*** MATERIAL TO PROCESS ***
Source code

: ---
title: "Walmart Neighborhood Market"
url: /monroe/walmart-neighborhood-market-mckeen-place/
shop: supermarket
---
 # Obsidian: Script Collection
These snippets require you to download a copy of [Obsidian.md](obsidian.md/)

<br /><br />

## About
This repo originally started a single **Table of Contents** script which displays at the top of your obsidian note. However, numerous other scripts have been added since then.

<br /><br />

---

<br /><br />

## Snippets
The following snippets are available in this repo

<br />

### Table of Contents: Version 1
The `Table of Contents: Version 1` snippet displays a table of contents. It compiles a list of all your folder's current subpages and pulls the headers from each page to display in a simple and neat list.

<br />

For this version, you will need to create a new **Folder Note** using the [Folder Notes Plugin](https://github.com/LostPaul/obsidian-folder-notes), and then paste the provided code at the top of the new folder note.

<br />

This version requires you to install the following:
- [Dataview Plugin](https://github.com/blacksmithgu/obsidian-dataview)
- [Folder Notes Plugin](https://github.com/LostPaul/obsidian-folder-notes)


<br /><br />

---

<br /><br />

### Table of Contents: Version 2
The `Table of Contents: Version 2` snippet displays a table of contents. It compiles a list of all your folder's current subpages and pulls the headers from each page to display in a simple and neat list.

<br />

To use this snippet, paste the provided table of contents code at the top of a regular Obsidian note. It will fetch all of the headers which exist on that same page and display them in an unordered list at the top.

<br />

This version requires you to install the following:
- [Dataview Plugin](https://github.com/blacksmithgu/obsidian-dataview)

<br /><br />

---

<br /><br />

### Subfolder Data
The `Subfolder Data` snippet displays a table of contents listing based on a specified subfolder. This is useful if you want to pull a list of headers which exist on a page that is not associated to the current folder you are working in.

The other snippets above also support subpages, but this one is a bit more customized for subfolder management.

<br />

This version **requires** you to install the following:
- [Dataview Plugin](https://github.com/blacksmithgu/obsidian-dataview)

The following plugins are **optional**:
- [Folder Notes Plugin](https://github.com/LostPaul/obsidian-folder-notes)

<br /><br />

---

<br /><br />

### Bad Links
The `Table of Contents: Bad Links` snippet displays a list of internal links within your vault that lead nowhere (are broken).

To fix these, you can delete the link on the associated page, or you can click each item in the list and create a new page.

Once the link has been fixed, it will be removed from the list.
*** End of MATERIAL TO PROCESS ***
- **TASK OBJECTIVE**: Your reply should consist of one number: how many lines in the entries contain the string "been".

- **SOLUTION TO THIS EXERCISE**: 2